The Grasset affair was not the only instance of cultural workers starting to push back against Bolloré’s increasing control of culture. The Bolloré family took a controlling stake in Canal+, France’s biggest sponsor of cinema, a decade ago, but it was previously understood to be insulated from the politics of its owner, until this summer at the Cannes film festival, a row broke out when Maxime Saada, the head of Canal+ threatened to blacklist over 600 artists who had signed a petition warning against French cinema’s reliance on the far right mogul.

Canal has committed almost half a billion euros to fund films until the end of 2027; after that, filmmakers fear that Bolloré may start applying political pressure and only finance films that are ideologically aligned.

Canal has already made steps in this direction, distributing the documentary adaptation of far-right politician Éric Zemmour’s book French Suicide, which famously downplayed the role of Vichy France in the Holocaust.

Bolloré’s offensive in cinema is occurring alongside threats from the far right party the National Rally to cut state subsidies to the art form.

Archibald, a campaigner with the Earth Uprising group against Bolloré’s media dominance, told Byline Times that the result of Bolloré’s consolidation of media is that “racist ideas are now available in every venue”, pointing to the fact that earlier this year CNews defended the right of one of its contributors to compare Bally Bagayoko, the black mayor of Saint-Denis, to a monkey.

A backlash to Bolloré is starting to emerge.

According to Archibald, Bolloré’s hostile takeover of cultural institutions has largely happened by stealth, but groups like his are banding together to raise awareness of what the billionaires Bolloré and Stérin are doing to culture, and trying to support alternative institutions.

In the political sphere, the left parties have started to hit back against the far-right billionaires.

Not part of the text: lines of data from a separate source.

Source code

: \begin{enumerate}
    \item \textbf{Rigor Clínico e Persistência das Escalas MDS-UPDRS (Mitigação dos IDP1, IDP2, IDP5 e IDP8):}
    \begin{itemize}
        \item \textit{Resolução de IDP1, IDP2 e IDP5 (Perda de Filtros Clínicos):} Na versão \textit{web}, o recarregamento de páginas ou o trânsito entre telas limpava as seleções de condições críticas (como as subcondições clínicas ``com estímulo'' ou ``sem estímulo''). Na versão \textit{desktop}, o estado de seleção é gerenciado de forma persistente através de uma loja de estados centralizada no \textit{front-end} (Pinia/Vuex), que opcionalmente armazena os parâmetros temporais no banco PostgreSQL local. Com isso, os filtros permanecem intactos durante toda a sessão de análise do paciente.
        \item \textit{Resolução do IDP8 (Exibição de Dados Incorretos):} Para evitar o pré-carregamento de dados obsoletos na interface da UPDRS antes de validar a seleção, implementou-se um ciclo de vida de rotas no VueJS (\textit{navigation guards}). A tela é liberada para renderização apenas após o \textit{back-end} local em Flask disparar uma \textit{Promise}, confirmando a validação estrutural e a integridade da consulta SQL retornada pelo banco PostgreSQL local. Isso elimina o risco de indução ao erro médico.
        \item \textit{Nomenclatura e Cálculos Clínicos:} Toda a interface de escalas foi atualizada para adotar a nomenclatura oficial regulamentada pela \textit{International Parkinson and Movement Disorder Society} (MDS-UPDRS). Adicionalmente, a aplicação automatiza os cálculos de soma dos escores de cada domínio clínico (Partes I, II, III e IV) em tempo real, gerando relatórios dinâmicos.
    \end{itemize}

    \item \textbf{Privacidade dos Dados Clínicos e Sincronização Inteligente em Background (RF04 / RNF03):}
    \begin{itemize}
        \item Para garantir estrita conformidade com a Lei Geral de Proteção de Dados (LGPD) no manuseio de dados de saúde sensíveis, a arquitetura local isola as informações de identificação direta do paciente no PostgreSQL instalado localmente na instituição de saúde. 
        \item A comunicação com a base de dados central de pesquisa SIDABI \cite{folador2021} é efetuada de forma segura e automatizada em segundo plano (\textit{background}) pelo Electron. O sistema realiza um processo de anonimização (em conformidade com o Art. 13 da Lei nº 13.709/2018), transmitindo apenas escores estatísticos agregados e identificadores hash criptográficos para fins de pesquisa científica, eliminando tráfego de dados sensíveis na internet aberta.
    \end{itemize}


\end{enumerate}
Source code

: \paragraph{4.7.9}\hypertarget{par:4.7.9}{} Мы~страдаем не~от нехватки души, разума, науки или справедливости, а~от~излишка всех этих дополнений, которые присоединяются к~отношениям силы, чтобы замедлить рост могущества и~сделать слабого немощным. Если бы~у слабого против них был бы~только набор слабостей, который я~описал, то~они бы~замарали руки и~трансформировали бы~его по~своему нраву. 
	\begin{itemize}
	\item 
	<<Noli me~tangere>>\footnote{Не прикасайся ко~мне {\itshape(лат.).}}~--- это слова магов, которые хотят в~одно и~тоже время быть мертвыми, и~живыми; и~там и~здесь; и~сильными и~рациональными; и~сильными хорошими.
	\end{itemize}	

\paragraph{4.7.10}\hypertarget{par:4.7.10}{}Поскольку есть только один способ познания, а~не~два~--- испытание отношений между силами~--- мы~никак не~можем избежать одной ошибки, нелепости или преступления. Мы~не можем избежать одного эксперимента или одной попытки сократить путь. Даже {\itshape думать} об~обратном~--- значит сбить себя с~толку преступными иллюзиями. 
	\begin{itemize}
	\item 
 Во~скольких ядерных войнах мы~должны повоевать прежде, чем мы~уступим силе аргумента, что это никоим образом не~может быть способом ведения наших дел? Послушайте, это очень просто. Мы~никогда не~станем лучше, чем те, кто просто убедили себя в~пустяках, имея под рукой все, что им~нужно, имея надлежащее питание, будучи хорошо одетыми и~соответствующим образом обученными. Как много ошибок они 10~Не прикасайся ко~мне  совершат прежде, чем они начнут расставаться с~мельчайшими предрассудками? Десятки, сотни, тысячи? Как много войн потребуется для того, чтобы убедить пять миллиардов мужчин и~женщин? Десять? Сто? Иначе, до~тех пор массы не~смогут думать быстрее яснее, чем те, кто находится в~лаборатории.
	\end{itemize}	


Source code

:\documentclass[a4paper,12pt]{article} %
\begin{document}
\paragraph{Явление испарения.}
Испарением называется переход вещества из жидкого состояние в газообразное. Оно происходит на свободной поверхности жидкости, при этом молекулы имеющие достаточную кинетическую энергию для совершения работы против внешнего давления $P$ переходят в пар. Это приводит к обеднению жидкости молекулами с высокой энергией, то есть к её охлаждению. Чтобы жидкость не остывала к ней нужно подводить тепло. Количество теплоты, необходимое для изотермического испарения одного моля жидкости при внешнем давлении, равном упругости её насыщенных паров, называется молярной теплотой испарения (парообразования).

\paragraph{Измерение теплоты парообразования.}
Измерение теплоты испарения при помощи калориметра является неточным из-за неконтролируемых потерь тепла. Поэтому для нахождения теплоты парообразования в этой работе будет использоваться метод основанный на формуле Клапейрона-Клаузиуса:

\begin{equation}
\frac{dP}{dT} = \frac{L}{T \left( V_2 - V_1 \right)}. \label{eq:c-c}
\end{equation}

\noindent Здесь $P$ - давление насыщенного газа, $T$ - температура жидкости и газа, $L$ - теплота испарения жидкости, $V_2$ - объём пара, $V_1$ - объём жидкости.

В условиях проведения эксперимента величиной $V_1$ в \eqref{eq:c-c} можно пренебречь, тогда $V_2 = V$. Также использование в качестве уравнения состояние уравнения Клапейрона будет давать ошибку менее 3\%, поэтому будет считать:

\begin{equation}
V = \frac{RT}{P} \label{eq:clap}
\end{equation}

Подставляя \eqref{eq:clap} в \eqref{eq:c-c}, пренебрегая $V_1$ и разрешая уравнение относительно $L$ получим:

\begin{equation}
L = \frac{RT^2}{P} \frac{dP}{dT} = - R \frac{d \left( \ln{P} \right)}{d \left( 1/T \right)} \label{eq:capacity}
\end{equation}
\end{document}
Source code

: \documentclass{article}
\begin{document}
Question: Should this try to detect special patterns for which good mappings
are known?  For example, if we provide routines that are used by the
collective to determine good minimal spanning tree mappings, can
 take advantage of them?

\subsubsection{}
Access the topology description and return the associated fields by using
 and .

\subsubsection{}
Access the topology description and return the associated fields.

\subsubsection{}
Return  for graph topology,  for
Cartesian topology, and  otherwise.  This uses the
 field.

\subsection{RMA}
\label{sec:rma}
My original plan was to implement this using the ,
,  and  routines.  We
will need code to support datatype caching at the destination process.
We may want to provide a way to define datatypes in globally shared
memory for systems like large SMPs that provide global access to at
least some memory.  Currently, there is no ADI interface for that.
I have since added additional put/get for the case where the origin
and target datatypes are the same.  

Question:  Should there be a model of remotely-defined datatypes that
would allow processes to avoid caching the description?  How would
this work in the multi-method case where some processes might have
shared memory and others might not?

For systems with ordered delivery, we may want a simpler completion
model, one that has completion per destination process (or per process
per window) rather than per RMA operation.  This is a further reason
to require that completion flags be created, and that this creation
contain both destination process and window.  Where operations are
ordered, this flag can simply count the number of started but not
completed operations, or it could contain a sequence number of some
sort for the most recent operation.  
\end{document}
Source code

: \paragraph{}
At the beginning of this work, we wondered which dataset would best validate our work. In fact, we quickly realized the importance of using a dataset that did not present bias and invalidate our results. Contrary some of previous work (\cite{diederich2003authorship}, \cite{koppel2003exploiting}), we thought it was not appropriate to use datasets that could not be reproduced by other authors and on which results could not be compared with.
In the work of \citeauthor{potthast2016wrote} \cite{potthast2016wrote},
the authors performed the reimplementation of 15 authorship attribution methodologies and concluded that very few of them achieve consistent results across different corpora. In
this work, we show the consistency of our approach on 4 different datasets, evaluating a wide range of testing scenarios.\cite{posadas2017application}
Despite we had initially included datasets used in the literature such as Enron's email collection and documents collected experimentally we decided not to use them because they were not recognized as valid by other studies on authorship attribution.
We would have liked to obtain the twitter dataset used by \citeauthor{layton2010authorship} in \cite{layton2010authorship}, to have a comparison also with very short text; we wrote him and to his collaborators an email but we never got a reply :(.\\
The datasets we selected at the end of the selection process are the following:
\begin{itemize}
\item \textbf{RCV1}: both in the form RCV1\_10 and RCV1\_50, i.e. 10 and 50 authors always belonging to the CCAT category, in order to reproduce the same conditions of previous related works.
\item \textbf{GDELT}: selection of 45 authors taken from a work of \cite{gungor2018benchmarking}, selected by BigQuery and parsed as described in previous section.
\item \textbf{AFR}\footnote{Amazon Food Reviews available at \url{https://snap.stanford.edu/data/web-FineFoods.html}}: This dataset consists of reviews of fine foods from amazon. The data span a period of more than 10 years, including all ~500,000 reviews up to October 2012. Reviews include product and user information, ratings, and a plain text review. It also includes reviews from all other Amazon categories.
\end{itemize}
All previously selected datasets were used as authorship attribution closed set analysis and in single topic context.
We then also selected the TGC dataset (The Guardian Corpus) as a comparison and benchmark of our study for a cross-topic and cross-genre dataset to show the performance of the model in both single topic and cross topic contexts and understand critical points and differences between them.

Olivier Faure, the leader of the centre-left Socialist Party, accused Bolloré of trying to “lobotomise publishing” in response to the Grasset affair, and the populist left party France Unbowed has vowed to break up media oligopolies if leader Jean-Luc Mélenchon becomes president.

There has also been something of an institutional backlash. One of Bolloré’s channels, C8, was closed down for breaching broadcast rules. “That was pretty interesting”, Mallet said: “There’s no sign of that sort of spine in the British system”.

Although CNews has been fined several times for breaching broadcast rules, including for broadcasting discriminatory outbursts, Mallet doesn’t think that Arcom, the broadcast regulator, will “dare” to act ahead of the election despite an outstanding case against CNews, because “it would be like a red rag to a bull” allowing the far right to claim political interference.

According to Laurent Binet: “The cultural battle against Bolloré taking place in France is the mirror of the global political battle. It’s important to say that Grasset was not a left-wing publishing house. We are trying to defend the very notion of pluralism”.